Product purchases for resale comprise the majority of cost of sales. Baked goods are delivered to Crumbs’ stores by independent commercial bakeries. In each major market, Crumbs contracts with a bakery able to exclusively supply proprietary products to Crumbs’ stores within a two hour drive. As of the date of this report, Crumbs had relationships with commercial bakeries in New York, Los Angeles, Northern Virginia and Illinois. Beverage materials and packaging are purchased from both national and local vendors. Delivery expenses for the stores are handled by local couriers. The e-commerce division utilizes a fulfillment company in New York for both shipping and handling.

 

Cost of sales reported for the three and six months ended June 30, 2011 were $4.3 million and $8.4 million, respectively, an increase of 34% and 37% as compared to $3.2 million and $6.1 million, respectively, for the same periods in 2010. Cost of sales as a percentage of net sales increased 1.2% for both the three and six month periods ended June 30, 2011. The increase was primarily attributable to increases in packaging and beverage costs, excess inventory during periods of bad weather and increased percentage of net sales from suburban stores, which maintain more excess baked goods inventory than our urban stores.

 

Operating Expenses

 

Selling expenses include merchant account fees, fees paid to a public relations consultant, advertising (most of Crumbs’ advertising expenses are related to the e-commerce division) and product promotional giveaways.

 

Selling expenses reported for the three and six month periods ended June 30, 2011 were $0.4 million and $0.8 million, respectively, an increase of 16% and 32% as compared to $0.3 million and $0.6 million, respectively, for the same periods in 2010. This increase was due to additional expenses associated with our growth particularly in the new markets of Washington, DC and Chicago, and was consistent with our growth in net sales.

 

Staff expenses include salaries and wages for both Crumbs retail store employees and corporate positions, guaranteed payments to the members of Crumbs, as well as employment taxes, medical insurance and workers compensation insurance.

 

Staff expenses reported for the three and six month periods ended June 30, 2011 were $3.3 million and $6.1 million, respectively, an increase of 61% and 54% as compared to $2.0 million and $4.0 million, respectively, for the same periods in 2010. Of the totals, $2.2 million and $4.3 million, respectively, were attributable to store staff expenses for the three and six month periods ended June 30, 2011. For the three and six month periods ended June 30, 2010, $1.4 million and $2.7 million, respectively, were attributable to store staff expenses.
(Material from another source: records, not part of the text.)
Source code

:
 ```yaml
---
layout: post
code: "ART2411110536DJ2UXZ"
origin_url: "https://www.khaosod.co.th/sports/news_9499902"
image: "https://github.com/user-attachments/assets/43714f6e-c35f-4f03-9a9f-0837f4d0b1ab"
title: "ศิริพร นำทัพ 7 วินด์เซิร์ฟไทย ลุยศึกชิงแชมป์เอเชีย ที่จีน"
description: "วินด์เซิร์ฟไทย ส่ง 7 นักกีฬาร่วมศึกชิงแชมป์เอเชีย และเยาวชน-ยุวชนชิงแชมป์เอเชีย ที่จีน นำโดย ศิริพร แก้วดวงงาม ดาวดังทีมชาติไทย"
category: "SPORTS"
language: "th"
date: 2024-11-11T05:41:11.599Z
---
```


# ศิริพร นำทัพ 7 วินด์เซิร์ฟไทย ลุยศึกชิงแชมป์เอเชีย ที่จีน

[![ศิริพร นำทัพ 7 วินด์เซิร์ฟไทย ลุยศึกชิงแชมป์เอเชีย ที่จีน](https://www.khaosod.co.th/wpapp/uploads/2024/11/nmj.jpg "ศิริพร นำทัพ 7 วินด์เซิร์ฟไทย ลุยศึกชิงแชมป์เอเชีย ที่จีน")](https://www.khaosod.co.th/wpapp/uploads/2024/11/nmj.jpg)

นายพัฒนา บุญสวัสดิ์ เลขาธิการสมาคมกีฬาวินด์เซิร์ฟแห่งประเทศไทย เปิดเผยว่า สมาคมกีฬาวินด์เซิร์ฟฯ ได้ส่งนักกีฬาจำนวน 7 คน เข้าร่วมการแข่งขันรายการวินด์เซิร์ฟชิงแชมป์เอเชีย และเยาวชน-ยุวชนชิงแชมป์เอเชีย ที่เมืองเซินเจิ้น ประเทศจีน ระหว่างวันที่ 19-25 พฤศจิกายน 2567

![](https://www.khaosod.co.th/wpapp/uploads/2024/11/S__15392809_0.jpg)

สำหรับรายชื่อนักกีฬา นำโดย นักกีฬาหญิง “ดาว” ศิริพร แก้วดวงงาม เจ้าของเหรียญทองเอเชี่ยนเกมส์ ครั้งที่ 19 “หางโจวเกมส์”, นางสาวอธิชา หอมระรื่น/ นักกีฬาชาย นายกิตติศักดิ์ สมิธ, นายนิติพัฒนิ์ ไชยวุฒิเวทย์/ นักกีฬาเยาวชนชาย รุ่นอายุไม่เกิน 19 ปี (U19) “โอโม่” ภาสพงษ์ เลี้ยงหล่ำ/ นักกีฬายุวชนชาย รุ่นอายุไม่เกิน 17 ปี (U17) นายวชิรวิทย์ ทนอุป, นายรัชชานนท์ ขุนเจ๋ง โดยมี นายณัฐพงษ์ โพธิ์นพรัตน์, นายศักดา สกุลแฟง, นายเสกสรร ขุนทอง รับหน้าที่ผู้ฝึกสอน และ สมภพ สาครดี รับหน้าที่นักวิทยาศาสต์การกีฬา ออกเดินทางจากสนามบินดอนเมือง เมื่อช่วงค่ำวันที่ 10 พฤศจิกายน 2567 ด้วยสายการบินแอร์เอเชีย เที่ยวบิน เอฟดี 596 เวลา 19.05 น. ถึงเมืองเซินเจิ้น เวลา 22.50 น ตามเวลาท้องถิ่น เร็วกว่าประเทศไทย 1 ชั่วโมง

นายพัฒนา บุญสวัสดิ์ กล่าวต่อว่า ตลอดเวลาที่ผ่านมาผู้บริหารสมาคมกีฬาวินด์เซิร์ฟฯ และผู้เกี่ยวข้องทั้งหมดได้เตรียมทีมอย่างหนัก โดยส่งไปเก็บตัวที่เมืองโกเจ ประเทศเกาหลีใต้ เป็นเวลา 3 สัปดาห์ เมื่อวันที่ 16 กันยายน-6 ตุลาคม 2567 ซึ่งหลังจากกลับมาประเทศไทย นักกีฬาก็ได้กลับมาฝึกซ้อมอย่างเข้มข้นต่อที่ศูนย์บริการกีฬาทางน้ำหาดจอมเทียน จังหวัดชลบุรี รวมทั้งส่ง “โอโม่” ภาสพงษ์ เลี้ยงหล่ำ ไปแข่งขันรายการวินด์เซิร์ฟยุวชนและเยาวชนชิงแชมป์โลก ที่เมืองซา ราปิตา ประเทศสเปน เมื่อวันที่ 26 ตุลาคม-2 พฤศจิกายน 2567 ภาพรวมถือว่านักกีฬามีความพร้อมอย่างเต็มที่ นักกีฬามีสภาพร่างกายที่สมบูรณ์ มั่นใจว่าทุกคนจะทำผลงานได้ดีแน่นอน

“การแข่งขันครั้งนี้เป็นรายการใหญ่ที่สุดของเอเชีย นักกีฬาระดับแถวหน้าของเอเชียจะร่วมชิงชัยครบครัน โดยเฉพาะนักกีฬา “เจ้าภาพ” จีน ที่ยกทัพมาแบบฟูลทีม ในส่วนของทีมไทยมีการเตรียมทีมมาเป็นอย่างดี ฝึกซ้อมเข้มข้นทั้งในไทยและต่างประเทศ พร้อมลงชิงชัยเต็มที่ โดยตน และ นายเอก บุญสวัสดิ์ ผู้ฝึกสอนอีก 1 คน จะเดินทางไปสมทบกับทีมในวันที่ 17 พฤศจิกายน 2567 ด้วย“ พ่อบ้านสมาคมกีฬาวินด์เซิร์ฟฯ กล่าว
The staff expense increases were primarily attributable to the addition of corporate staff and the addition of staff for new stores. The Company increased corporate salaries and added 14 corporate positions during the 12 months ended June 30, 2011, which increased staff expenses by approximately $0.2 million and $0.4 million during the three and six months ended June 30, 2011, respectively, In addition, Crumbs opened 10 new stores during the 12 months ended June 30, 2011 and staffed the stores with 115 new store staff positions, which increased staff expenses by approximately $0.6 million and $1.2 million during the three and six months ended June 30, 2011.

 

The Company leases all of its retail store locations and its corporate offices. The leases range in term from five to 15 years, many with options to extend up to 20 years. Most of the leases include periods of free rent and monthly rental rate escalation clauses. The Company amortizes the total rent to be paid during the lease term on a straight line basis over the entire base period of each lease. This treatment causes a non-cash expense in the early years of the leases. Expenses related to the leases, such as real estate taxes, common area maintenance fees, insurance, advertising and commissions are included. Other expenses, such as utilities, cleaning, licenses, kosher certification, maintenance, property and liability insurance are also included.

 

Occupancy expenses reported for the three and six month periods ended June 30, 2011 were $1.8 million and $3.4 million, respectively, an increase of 42% and 44% as compared to $1.3 million and $2.4 million, respectively, for the same periods in 2010. Of the total increases, $49,000 and $95,000, respectively, was attributable to increased rent for the corporate offices, including the New York office, which moved to a larger space in December of 2010. Expenses related to leases were $0.5 million and $0.8 million, respectively, for the three and six month periods ended June 30, 2011, an increase of 67% and 60% as compared to $0.3 million and $0.5 million, respectively, for the same periods in 2010.

 

General and Administrative expenses include retail store based expenses for miscellaneous supplies, uniforms and quality control. The category also includes corporate expenses such as office supplies, travel, professional fees and bank service charges.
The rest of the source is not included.